Ah, Christ, Merle Haggard died, shit. On his 79th birthday. He was one of the greats. You know this for two reasons. First off, objectively, he just was, an acerbic and jovially iconoclastic teller of hard truths and winsome lies, a prickly charmer and actual outlaw (he once attended a Johnny Cash concert in San Quentin while doing time in San Quentin) who got warmer the crabbier he got, somehow. Take his phenomenally bitchy and eternally awesome 1969 anti-protester protest song “The Fightin’ Side of Me,” wherein he literally bellowed, If you don’t love it, leave it, and still sounded like a uniter, not a divider. Nary a karaoke night will go unimproved by its presence.

The other reason you know he was one of the greats is because every goddamn modern country star is constantly yapping about what a great he was. Merle, Johnny, Hank, Waylon, Willie ... these guys only exist on country radio nowadays as totems, as cheap name-drops, as authenticity bulwarks erected by a host of gallivanting bros in tight pants and backwards mesh baseball caps who sing exclusively of their desire to drink moonshine and punch deer to death and tenderly fornicate with ripped-bluejean queens in the beds of their trucks on backroads amid cornfields under a harvest moon, and what have you.

True, I like many of those songs, corny as they can be, but they tend to pay fealty to the Real Deal in a way that dilutes the impact of the Real Deal. So by all means, listen to the actually pretty decent 2006 Eric Church song that I swear to God is called “Pledge Allegiance to the Hag,” but don’t just take his word for it. Merle’s catalog is a mess, naturally, but fart around on your streaming service of choice, or, if you’re truly about that life, buy random old records of his on vinyl.

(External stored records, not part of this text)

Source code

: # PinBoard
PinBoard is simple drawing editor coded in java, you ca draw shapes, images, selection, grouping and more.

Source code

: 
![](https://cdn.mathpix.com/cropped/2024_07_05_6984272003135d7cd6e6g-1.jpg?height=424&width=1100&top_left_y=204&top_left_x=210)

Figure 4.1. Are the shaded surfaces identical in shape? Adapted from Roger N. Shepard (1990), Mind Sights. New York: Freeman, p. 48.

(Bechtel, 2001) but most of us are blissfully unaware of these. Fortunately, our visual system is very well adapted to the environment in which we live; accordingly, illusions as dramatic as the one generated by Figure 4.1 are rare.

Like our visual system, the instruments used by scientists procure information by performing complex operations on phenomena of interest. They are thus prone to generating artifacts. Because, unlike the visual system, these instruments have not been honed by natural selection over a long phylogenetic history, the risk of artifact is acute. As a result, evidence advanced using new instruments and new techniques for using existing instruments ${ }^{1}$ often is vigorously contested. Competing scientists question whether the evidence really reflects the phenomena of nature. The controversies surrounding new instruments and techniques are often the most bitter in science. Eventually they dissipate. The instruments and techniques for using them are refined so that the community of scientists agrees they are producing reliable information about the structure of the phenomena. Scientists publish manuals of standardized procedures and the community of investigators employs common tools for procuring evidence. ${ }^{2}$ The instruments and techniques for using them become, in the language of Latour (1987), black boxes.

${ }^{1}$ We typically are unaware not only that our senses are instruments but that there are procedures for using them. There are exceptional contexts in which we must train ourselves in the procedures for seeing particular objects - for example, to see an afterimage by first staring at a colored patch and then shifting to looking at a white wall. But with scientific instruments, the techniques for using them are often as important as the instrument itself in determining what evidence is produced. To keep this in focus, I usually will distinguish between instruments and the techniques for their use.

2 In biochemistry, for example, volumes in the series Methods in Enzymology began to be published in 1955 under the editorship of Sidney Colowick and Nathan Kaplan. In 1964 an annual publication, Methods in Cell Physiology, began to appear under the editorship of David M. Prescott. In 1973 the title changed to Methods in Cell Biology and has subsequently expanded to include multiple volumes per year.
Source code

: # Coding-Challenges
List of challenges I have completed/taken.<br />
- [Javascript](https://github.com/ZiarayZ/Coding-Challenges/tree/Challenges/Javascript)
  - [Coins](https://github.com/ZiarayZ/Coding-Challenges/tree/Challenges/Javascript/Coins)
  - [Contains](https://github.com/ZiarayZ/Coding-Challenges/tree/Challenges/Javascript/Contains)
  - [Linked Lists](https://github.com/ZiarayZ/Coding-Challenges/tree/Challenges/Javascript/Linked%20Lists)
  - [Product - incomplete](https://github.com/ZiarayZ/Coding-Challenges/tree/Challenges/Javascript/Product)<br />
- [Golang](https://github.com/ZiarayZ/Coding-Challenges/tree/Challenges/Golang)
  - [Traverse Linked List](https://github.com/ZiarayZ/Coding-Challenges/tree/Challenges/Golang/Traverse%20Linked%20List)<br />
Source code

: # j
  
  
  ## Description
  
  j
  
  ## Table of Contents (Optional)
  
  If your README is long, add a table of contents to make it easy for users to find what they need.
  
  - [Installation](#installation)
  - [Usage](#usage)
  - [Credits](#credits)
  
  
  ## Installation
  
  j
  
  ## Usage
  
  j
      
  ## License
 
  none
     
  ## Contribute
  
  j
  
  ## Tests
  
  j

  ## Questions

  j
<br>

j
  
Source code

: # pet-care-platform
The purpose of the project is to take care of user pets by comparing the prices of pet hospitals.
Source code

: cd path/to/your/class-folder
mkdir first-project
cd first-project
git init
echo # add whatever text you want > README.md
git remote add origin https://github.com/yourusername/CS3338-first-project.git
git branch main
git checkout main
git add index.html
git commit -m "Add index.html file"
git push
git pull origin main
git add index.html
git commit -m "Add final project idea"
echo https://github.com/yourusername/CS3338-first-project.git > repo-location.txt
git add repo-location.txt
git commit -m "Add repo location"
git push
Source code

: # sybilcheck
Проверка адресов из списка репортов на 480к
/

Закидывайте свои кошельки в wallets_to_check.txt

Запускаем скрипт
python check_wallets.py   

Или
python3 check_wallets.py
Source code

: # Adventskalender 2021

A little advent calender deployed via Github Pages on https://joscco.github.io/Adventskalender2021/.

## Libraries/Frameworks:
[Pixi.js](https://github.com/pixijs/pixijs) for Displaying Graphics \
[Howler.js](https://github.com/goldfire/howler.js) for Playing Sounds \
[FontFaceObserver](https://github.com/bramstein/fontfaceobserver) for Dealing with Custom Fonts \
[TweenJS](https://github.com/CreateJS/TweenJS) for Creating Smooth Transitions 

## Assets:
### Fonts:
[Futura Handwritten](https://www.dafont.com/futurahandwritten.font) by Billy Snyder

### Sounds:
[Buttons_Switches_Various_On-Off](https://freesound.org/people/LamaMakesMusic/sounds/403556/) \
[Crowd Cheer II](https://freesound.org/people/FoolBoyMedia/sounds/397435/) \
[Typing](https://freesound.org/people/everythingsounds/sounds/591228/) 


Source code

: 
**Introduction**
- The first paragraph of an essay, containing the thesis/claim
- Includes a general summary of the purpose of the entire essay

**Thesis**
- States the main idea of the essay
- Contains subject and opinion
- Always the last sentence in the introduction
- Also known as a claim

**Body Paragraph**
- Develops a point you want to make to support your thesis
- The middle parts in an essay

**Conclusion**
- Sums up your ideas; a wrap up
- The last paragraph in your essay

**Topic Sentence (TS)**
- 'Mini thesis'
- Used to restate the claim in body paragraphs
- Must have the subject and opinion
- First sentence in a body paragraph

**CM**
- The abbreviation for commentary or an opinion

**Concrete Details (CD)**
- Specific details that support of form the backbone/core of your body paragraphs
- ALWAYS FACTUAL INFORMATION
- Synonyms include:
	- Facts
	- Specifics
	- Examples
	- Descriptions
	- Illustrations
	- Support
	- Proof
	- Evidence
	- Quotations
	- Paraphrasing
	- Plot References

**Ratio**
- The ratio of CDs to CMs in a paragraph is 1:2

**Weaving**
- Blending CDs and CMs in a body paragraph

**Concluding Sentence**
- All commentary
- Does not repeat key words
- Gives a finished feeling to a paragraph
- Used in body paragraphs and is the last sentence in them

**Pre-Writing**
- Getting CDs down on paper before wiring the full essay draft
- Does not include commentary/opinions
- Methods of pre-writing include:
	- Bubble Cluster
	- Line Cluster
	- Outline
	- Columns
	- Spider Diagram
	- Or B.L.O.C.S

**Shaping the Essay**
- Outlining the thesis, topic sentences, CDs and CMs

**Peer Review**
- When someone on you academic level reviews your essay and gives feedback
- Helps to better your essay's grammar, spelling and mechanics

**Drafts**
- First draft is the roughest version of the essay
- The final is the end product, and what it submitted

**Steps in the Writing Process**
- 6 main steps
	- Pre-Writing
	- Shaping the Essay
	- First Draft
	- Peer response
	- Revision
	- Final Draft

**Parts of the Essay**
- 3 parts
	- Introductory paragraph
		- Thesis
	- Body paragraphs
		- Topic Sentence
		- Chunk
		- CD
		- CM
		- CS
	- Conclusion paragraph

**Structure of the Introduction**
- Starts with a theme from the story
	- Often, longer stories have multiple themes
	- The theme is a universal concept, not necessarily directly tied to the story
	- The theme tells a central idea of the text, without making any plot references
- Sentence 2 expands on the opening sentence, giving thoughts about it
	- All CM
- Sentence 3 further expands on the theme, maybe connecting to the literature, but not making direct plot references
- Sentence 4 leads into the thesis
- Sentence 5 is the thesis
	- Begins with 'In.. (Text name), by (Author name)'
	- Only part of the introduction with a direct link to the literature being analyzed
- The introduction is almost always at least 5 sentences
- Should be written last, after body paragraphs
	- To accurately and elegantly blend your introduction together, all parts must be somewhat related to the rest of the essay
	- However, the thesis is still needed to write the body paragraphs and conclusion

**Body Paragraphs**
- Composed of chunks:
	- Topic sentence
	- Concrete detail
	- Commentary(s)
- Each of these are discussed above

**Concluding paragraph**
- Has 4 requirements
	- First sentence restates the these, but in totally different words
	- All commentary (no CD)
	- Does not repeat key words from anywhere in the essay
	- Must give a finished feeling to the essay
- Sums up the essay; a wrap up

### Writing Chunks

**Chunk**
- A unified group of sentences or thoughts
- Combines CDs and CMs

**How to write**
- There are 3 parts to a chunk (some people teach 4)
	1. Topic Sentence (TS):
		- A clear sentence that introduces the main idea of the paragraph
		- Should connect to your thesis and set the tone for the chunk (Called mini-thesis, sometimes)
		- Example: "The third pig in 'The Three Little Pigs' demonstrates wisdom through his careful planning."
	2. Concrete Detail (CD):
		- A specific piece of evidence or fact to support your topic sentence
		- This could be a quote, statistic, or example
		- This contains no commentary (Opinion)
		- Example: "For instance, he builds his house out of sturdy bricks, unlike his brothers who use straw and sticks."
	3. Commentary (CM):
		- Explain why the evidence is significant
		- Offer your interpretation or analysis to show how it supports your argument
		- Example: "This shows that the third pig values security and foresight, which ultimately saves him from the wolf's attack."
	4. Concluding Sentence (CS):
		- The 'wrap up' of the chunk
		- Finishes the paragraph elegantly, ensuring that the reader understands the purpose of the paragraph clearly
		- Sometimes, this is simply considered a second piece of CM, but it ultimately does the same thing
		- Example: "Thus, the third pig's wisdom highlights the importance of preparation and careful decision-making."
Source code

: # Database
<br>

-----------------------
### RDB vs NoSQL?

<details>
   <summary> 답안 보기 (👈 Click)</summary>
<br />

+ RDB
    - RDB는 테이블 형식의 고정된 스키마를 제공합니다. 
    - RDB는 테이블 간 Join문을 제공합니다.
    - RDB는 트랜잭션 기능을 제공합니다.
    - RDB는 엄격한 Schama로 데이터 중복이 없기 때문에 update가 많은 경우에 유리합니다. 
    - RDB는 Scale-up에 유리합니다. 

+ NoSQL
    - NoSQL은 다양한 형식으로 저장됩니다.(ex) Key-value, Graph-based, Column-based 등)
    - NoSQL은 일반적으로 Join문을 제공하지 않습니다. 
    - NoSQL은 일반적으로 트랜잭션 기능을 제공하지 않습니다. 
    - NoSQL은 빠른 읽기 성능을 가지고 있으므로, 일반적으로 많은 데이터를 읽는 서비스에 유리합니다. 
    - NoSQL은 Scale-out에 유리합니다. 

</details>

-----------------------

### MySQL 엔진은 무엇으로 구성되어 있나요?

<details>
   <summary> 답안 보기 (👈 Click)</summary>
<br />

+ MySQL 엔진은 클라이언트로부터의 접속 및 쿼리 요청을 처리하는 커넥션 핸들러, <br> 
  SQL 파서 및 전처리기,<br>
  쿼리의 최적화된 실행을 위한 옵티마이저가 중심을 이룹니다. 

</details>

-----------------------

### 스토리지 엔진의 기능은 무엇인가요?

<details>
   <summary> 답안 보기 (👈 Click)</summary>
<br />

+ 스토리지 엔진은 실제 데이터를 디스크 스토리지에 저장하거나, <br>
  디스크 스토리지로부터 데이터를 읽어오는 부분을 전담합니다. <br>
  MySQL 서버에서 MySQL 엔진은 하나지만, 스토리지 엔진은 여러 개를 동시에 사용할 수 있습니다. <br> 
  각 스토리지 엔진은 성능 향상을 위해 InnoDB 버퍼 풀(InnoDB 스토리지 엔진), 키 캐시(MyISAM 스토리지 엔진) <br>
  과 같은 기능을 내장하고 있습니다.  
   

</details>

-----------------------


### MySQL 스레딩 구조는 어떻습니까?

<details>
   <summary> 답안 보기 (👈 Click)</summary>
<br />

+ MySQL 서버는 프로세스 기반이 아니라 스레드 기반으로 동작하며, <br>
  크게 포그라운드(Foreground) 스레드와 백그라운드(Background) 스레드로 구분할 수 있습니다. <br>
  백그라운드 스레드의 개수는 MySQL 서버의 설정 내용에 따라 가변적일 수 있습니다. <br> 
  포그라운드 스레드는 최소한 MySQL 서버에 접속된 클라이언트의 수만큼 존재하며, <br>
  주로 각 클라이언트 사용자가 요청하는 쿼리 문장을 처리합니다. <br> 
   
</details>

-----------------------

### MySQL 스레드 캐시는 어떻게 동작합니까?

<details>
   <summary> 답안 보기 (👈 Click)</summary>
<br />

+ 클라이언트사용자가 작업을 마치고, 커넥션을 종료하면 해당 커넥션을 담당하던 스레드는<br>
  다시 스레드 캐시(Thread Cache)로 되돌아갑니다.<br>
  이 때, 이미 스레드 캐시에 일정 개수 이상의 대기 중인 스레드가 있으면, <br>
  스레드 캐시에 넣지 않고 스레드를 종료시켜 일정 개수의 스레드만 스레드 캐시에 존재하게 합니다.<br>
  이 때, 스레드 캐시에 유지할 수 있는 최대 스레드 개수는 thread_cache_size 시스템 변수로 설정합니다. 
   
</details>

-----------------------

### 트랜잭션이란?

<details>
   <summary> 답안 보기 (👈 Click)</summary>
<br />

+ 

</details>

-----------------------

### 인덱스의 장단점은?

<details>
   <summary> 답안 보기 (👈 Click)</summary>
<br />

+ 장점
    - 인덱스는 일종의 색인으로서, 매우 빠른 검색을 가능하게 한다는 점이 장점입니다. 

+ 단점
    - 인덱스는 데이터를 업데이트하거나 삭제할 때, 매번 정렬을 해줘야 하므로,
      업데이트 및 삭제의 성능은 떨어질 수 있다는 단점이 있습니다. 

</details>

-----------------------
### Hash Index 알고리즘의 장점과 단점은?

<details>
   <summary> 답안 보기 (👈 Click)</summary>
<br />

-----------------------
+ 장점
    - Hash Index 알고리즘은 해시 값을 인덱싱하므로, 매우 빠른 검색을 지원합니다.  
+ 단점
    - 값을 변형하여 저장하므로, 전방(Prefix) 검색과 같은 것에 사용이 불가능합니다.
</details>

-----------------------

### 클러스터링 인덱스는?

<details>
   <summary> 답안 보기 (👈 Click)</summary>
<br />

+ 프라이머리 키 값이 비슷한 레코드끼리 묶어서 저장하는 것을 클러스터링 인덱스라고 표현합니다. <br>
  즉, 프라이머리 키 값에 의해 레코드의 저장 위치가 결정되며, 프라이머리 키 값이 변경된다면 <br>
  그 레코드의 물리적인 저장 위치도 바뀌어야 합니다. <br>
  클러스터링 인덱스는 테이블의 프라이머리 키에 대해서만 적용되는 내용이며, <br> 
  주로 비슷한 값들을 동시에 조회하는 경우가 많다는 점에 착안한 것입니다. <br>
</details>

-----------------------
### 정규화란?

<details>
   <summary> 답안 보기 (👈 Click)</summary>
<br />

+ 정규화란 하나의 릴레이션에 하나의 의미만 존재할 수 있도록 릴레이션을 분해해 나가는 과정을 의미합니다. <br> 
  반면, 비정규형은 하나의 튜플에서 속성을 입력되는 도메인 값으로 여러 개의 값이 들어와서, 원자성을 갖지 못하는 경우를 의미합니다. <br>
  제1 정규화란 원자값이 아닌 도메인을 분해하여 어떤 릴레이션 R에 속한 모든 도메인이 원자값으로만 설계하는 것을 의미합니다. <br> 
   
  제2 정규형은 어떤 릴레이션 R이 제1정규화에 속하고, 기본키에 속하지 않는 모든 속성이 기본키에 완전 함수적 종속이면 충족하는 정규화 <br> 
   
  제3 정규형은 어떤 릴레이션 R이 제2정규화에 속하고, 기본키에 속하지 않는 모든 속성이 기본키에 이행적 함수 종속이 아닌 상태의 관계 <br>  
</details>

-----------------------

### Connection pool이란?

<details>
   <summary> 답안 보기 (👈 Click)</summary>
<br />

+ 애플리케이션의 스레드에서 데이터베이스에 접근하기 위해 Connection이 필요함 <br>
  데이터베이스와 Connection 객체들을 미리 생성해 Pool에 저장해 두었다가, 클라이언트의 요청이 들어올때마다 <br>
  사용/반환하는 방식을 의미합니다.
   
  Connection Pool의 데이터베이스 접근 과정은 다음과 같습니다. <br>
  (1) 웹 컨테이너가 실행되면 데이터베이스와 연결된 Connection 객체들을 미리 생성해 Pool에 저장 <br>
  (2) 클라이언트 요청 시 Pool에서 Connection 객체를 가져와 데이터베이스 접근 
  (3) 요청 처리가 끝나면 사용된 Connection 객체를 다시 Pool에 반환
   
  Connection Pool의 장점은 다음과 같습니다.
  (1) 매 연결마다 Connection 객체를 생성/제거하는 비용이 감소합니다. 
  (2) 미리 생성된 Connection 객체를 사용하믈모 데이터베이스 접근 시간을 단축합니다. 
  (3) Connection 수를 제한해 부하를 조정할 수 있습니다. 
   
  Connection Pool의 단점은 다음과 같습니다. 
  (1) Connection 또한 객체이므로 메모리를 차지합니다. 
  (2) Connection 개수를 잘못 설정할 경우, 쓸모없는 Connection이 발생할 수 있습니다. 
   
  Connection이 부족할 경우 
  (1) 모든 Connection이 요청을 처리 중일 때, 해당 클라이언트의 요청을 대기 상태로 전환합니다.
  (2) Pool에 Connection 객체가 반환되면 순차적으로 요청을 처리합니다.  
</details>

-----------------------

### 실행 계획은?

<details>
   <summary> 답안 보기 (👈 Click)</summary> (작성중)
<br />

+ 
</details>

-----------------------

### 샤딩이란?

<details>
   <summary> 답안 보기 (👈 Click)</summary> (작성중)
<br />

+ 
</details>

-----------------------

I picked up 1976's The Roots of My Raising for $4 a couple years back based entirely on the rad shirt he’s wearing.

The ecstatic Dukes of Hazzard / Miami Vice crossover this cover portends does not exactly come to pass; nonetheless, my jam at this hour is “Walk on the Outside,” a gently spoke-sung prison lifer’s lament—“I’ve been in here so long / I forgot what I did wrong,” it begins—imbued with a weight and gravitas that’d be unbearable if he wasn’t so sweet about it. All he wants is a beer, and all you want is to have a beer with him.

He never stopped touring; he never stopped doing anything, really. Last year he released a full duet album with Willie Nelson called Django and Jimmie; here they are cutting the pro-protestor anti-anxiety song “It’s All Going to Pot,” with Merle belting out his verses while wearing ... a backwards mesh baseball cap. How about that. That’s America for you: The contradictions are the whole point. If you don’t love it, leave it. Otherwise, now’s the time to pledge allegiance.